Problem to solve
After finding the line containing "- Bump @bicycle-codes/debug" below, please output that line and each following one through the line containing "- Bump @typescript-eslint/parser", exactly as written.
--------------------
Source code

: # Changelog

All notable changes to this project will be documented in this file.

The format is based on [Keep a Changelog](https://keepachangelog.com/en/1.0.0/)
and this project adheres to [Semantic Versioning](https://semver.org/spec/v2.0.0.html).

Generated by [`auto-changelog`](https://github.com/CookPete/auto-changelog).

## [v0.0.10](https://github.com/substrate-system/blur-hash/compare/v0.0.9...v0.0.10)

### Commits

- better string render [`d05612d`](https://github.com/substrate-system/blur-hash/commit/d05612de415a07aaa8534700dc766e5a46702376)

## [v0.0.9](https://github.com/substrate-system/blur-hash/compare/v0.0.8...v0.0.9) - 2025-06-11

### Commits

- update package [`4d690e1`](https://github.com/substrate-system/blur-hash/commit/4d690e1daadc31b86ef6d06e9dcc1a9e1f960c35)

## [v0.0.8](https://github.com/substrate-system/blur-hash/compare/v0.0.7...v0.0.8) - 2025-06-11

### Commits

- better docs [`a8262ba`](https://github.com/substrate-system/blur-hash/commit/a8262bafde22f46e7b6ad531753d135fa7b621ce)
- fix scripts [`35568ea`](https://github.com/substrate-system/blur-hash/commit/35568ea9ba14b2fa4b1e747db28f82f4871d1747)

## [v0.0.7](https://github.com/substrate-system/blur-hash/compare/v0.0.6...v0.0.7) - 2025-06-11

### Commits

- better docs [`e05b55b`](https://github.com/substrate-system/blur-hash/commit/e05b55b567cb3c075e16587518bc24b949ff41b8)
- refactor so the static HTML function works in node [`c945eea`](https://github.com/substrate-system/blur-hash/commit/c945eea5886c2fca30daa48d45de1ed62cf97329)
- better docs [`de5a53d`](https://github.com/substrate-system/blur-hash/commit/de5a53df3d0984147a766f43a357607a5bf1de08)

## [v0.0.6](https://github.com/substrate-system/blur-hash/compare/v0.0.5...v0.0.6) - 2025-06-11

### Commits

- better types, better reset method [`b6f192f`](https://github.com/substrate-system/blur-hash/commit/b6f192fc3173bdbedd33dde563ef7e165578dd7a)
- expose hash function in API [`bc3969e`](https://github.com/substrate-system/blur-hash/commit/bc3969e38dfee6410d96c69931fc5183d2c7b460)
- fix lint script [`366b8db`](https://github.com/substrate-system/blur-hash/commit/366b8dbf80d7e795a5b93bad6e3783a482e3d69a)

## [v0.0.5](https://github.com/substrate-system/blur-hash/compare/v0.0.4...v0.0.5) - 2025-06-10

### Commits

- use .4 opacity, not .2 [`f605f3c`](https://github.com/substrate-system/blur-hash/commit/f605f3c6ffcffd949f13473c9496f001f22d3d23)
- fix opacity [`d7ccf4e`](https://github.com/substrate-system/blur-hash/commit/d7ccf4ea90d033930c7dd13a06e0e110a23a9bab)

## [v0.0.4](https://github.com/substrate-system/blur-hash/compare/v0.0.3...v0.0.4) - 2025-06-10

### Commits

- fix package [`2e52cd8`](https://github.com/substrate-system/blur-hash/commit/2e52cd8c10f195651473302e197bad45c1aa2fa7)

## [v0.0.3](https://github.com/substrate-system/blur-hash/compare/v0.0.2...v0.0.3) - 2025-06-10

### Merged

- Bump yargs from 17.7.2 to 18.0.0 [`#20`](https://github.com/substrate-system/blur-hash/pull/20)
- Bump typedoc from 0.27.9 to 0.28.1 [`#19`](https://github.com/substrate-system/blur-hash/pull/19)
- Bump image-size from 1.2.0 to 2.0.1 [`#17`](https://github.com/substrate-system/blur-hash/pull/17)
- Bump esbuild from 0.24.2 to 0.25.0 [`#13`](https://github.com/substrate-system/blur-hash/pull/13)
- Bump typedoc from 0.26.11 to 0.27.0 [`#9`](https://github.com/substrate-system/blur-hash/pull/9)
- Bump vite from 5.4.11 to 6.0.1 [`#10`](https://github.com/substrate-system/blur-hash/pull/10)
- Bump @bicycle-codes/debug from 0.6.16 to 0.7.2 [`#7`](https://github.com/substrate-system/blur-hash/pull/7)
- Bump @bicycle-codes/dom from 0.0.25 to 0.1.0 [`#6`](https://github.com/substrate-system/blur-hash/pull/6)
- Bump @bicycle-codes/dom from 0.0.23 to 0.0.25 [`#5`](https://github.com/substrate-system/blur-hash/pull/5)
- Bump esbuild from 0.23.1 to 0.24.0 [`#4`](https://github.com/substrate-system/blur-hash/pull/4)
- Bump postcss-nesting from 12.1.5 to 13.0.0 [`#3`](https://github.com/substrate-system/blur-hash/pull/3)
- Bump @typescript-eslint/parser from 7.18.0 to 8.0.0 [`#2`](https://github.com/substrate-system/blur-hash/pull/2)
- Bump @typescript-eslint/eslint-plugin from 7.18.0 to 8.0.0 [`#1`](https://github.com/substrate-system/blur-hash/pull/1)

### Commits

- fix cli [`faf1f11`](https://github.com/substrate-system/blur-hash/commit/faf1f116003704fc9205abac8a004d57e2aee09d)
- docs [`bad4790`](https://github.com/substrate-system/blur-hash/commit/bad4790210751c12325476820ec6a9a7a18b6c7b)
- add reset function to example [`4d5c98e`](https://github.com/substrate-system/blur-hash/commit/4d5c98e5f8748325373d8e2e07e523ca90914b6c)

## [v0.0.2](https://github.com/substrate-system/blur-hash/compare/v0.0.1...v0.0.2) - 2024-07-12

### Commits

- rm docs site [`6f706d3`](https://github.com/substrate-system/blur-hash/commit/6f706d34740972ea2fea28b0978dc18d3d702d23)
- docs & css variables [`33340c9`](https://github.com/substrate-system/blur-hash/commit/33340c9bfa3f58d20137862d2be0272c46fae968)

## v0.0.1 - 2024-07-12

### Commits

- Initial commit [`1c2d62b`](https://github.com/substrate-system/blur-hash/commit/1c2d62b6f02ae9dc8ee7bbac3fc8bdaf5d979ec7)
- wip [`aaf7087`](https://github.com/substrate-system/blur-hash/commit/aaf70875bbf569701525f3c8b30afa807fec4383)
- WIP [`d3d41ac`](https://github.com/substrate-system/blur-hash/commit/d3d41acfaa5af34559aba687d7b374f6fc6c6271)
--------------------
Result of this exercise
- Bump @bicycle-codes/debug from 0.6.16 to 0.7.2 [`#7`](https://github.com/substrate-system/blur-hash/pull/7)
- Bump @bicycle-codes/dom from 0.0.25 to 0.1.0 [`#6`](https://github.com/substrate-system/blur-hash/pull/6)
- Bump @bicycle-codes/dom from 0.0.23 to 0.0.25 [`#5`](https://github.com/substrate-system/blur-hash/pull/5)
- Bump esbuild from 0.23.1 to 0.24.0 [`#4`](https://github.com/substrate-system/blur-hash/pull/4)
- Bump postcss-nesting from 12.1.5 to 13.0.0 [`#3`](https://github.com/substrate-system/blur-hash/pull/3)
- Bump @typescript-eslint/parser from 7.18.0 to 8.0.0 [`#2`](https://github.com/substrate-system/blur-hash/pull/2)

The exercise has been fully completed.